### Your objective:
Begin at the top of the records and copy each line exactly. The line containing "- Exposes all html" is the last one to include.

───── Records to process ─────

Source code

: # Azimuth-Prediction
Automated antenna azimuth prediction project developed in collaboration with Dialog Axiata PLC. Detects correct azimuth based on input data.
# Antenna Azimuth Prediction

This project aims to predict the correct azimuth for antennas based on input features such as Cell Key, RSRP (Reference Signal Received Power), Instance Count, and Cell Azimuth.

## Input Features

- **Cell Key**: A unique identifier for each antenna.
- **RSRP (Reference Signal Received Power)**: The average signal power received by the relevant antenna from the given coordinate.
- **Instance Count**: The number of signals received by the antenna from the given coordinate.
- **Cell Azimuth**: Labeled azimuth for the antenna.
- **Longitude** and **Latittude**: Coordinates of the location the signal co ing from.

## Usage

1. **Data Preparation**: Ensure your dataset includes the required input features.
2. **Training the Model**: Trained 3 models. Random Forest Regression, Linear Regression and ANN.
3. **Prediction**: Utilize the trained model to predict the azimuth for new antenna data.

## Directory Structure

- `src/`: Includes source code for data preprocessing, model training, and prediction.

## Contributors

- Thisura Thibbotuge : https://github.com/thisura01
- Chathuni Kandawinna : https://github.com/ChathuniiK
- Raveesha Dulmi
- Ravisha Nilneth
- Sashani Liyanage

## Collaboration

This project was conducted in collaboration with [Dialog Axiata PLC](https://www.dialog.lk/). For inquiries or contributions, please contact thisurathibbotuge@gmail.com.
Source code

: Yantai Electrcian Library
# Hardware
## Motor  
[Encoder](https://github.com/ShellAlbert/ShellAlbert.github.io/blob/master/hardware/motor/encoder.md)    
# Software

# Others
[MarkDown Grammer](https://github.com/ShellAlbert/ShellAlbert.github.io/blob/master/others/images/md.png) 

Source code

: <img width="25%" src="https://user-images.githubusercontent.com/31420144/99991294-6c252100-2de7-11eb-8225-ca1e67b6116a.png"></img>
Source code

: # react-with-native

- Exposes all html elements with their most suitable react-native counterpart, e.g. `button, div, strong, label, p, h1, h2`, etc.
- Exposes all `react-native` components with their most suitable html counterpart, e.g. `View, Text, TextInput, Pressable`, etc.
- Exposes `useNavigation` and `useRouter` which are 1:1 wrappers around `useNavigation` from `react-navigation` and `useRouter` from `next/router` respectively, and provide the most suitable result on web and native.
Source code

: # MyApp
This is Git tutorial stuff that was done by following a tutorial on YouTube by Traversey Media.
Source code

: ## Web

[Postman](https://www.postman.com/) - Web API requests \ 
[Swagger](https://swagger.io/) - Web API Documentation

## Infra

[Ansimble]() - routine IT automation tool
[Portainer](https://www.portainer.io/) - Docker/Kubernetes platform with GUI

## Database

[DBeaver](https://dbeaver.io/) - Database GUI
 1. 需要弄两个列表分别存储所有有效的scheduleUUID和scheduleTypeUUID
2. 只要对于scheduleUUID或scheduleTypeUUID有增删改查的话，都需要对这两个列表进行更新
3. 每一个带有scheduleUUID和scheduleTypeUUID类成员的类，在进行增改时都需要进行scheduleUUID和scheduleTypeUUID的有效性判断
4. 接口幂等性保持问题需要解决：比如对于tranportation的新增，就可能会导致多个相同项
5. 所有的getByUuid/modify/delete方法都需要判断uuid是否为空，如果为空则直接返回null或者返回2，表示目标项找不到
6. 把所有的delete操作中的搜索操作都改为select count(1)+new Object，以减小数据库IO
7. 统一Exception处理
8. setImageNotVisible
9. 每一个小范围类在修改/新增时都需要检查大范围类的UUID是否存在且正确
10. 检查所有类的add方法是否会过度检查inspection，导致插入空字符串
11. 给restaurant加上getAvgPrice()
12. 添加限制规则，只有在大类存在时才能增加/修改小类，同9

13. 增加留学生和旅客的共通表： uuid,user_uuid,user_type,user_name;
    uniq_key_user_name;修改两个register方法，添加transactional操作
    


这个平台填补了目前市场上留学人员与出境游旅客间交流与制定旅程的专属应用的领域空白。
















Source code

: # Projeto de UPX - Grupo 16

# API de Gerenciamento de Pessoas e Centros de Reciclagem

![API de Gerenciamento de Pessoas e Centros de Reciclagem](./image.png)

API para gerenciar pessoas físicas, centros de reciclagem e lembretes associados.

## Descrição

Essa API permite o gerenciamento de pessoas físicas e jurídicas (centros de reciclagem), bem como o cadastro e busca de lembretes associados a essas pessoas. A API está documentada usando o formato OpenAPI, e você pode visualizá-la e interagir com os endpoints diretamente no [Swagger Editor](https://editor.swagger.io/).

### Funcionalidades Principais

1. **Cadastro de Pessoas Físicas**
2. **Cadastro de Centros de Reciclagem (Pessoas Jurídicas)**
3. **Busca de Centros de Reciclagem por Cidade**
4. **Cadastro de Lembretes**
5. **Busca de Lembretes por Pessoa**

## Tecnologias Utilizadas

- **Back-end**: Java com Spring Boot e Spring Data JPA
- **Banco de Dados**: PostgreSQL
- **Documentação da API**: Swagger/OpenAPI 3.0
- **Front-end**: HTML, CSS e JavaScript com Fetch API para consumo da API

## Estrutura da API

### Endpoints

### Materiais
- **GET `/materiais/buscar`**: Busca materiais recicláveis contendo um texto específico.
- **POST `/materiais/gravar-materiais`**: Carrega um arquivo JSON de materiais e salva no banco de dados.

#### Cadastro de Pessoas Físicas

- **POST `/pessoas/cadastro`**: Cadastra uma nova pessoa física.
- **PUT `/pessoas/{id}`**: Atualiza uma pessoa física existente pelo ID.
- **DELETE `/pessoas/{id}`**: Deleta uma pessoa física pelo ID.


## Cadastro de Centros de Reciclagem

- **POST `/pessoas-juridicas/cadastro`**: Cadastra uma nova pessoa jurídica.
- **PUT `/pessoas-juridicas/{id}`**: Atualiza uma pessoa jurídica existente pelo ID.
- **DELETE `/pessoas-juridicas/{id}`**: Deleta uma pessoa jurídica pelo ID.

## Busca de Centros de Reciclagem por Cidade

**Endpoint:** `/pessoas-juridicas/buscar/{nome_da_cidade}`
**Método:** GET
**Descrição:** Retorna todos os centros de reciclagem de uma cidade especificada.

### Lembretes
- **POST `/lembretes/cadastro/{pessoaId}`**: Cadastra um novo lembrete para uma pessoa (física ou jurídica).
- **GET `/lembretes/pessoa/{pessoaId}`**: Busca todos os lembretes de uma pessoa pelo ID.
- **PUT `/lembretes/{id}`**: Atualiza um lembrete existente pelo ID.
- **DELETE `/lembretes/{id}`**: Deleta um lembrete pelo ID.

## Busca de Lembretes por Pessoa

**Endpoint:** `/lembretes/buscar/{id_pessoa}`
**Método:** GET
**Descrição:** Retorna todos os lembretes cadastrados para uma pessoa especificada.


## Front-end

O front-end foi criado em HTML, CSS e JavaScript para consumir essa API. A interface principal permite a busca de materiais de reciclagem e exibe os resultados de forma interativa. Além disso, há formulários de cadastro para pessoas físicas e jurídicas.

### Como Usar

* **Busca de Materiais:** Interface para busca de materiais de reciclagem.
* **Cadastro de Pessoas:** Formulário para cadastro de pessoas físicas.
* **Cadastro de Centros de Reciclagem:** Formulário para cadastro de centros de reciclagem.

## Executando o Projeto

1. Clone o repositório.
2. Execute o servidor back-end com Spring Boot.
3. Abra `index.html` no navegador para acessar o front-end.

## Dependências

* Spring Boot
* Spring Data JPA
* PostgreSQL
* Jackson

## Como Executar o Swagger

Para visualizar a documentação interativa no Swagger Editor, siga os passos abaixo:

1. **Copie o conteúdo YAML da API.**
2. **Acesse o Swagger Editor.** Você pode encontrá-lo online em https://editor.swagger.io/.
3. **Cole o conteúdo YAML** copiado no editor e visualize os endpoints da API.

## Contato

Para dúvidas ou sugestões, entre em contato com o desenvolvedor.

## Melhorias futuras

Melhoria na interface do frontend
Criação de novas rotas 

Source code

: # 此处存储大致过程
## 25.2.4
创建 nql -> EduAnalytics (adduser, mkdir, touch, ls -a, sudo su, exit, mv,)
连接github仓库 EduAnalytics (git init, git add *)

─────

### Task output:
Source code

: # Azimuth-Prediction
Automated antenna azimuth prediction project developed in collaboration with Dialog Axiata PLC. Detects correct azimuth based on input data.
# Antenna Azimuth Prediction

This project aims to predict the correct azimuth for antennas based on input features such as Cell Key, RSRP (Reference Signal Received Power), Instance Count, and Cell Azimuth.

## Input Features

- **Cell Key**: A unique identifier for each antenna.
- **RSRP (Reference Signal Received Power)**: The average signal power received by the relevant antenna from the given coordinate.
- **Instance Count**: The number of signals received by the antenna from the given coordinate.
- **Cell Azimuth**: Labeled azimuth for the antenna.
- **Longitude** and **Latittude**: Coordinates of the location the signal co ing from.

## Usage

1. **Data Preparation**: Ensure your dataset includes the required input features.
2. **Training the Model**: Trained 3 models. Random Forest Regression, Linear Regression and ANN.
3. **Prediction**: Utilize the trained model to predict the azimuth for new antenna data.

## Directory Structure

- `src/`: Includes source code for data preprocessing, model training, and prediction.

## Contributors

- Thisura Thibbotuge : https://github.com/thisura01
- Chathuni Kandawinna : https://github.com/ChathuniiK
- Raveesha Dulmi
- Ravisha Nilneth
- Sashani Liyanage

## Collaboration

This project was conducted in collaboration with [Dialog Axiata PLC](https://www.dialog.lk/). For inquiries or contributions, please contact thisurathibbotuge@gmail.com.
Source code

: Yantai Electrcian Library
# Hardware
## Motor  
[Encoder](https://github.com/ShellAlbert/ShellAlbert.github.io/blob/master/hardware/motor/encoder.md)    
# Software

# Others
[MarkDown Grammer](https://github.com/ShellAlbert/ShellAlbert.github.io/blob/master/others/images/md.png) 

Source code

: <img width="25%" src="https://user-images.githubusercontent.com/31420144/99991294-6c252100-2de7-11eb-8225-ca1e67b6116a.png"></img>
Source code

: # react-with-native

- Exposes all html elements with their most suitable react-native counterpart, e.g. `button, div, strong, label, p, h1, h2`, etc.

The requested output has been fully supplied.